■ What needs to be done: Go through the data below and copy each line where the word "your" occurs.

____ Material for this exercise

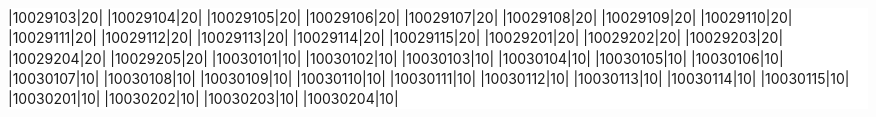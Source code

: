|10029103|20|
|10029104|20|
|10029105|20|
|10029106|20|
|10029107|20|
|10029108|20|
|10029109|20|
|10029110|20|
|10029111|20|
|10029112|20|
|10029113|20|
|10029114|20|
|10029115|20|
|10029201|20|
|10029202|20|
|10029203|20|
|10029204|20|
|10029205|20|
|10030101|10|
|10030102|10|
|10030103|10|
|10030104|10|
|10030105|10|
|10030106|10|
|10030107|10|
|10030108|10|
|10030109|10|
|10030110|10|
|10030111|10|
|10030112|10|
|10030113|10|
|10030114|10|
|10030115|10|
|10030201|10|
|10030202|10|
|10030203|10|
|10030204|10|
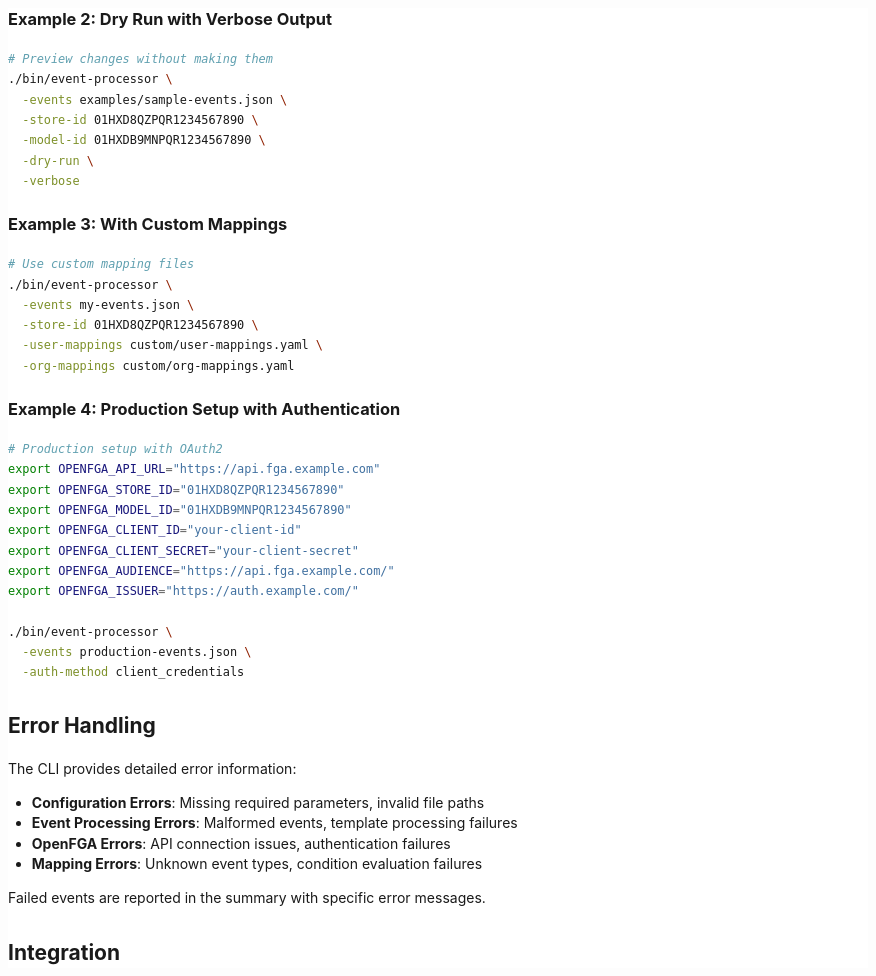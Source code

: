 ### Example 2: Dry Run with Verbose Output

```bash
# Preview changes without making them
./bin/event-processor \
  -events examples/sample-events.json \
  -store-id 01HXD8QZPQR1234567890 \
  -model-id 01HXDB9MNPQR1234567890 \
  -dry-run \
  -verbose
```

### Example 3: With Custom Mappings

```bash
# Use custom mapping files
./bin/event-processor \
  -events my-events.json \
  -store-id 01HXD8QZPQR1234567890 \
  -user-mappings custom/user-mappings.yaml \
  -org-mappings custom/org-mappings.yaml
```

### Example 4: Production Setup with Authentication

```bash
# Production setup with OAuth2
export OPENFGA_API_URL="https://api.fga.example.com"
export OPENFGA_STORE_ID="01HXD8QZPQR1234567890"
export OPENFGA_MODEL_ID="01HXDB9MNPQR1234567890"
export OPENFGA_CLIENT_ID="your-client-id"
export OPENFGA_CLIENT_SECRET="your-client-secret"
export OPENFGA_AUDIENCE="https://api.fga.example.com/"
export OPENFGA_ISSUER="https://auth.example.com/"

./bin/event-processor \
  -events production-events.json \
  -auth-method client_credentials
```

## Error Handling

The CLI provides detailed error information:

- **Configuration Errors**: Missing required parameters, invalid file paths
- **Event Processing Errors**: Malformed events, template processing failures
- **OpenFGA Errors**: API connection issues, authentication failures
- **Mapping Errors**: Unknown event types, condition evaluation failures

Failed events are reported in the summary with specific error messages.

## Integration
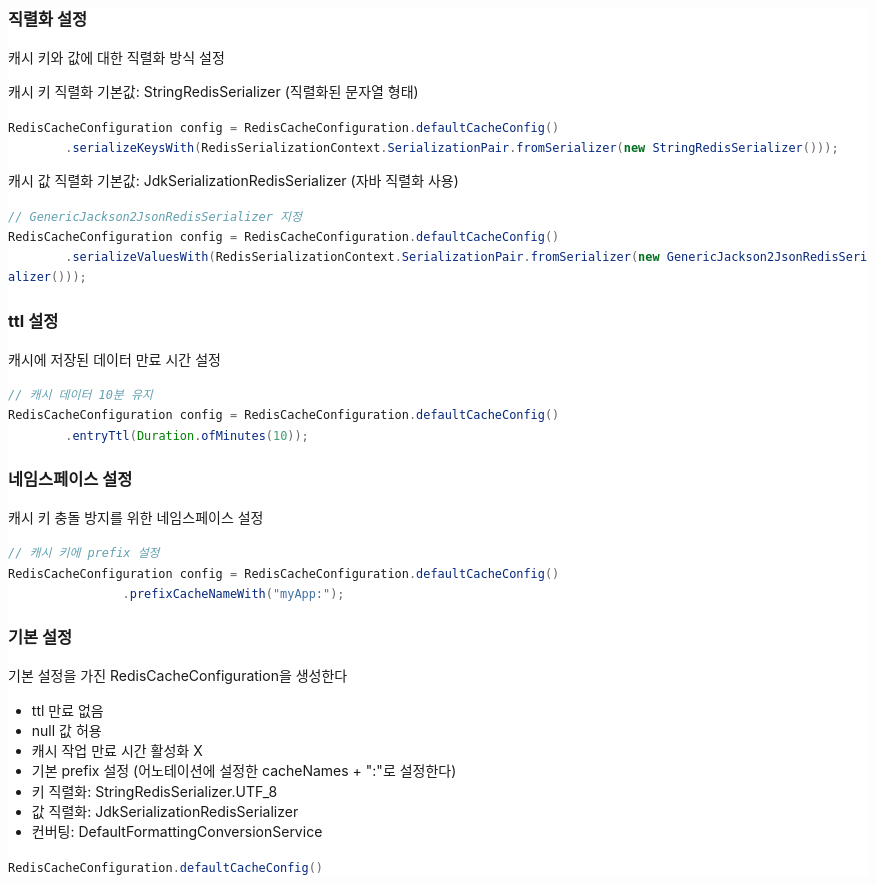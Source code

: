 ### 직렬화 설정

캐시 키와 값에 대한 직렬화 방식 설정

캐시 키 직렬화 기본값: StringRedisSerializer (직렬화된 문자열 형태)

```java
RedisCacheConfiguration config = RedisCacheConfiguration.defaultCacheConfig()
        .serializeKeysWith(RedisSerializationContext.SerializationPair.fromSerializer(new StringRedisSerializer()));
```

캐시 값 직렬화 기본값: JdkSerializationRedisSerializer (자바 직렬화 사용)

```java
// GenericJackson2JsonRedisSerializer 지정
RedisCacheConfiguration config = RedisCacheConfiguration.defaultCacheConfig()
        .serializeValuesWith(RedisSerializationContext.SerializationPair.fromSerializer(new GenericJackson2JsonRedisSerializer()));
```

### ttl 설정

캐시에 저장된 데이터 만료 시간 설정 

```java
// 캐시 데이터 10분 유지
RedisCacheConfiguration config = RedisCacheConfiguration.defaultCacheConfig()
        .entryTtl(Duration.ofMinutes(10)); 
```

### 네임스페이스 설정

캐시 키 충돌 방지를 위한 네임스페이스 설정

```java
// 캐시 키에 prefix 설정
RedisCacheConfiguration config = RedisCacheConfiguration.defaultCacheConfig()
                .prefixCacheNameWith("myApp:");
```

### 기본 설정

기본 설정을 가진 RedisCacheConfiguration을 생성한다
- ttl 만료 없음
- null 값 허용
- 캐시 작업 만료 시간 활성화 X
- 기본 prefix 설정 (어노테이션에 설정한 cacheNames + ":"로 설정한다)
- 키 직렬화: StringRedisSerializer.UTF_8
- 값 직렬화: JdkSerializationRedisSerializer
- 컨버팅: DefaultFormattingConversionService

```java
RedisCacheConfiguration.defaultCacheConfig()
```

________
____ Material for this exercise

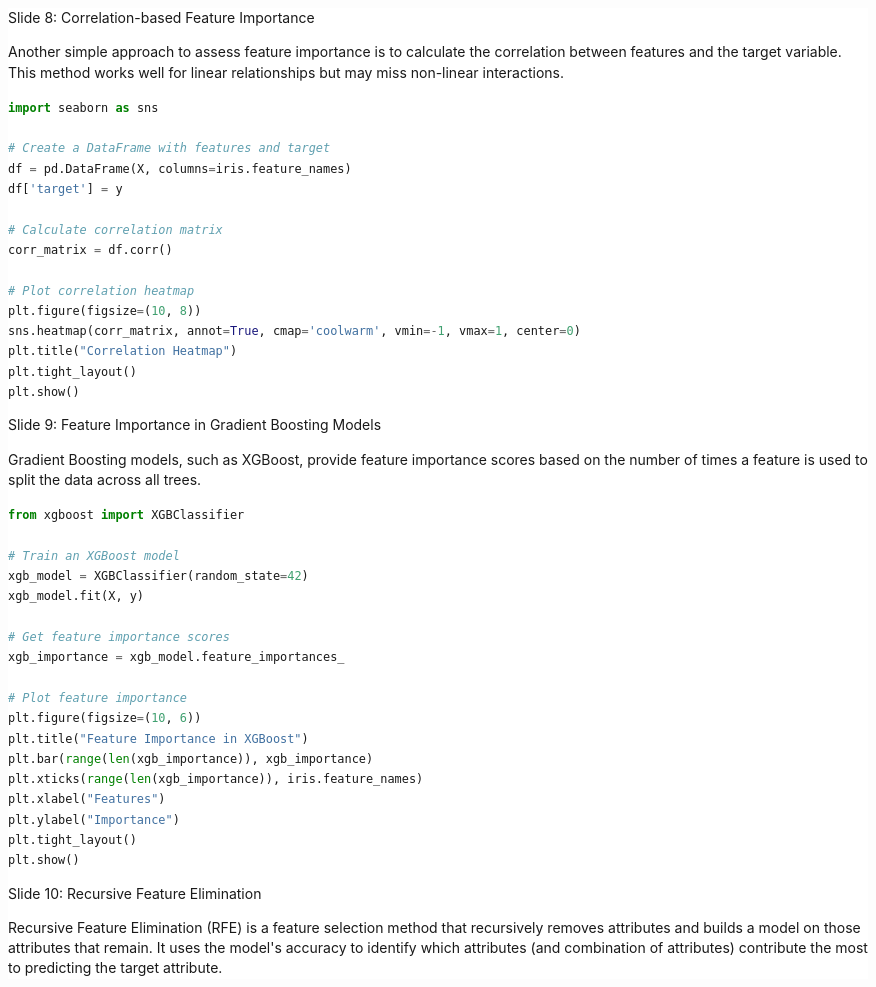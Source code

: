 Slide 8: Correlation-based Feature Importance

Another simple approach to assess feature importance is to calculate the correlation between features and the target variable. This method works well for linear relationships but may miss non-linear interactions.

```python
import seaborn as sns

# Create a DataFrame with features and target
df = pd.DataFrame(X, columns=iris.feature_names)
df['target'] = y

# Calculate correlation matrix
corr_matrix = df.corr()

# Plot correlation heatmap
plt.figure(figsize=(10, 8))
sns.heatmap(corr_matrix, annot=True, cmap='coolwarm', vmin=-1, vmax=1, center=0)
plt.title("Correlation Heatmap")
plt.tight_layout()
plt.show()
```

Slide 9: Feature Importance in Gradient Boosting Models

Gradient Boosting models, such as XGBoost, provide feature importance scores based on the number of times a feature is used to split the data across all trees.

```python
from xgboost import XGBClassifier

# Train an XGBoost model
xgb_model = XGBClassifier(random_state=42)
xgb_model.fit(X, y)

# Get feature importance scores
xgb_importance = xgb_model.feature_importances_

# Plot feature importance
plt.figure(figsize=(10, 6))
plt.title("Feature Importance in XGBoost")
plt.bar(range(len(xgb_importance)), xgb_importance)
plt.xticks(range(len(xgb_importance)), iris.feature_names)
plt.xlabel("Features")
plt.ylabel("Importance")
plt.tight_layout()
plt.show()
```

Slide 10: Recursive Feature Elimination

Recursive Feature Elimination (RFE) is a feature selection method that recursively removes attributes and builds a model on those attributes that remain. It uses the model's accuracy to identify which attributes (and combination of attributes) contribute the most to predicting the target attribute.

________

■ Answer section:
export OPENFGA_CLIENT_ID="your-client-id"
export OPENFGA_CLIENT_SECRET="your-client-secret"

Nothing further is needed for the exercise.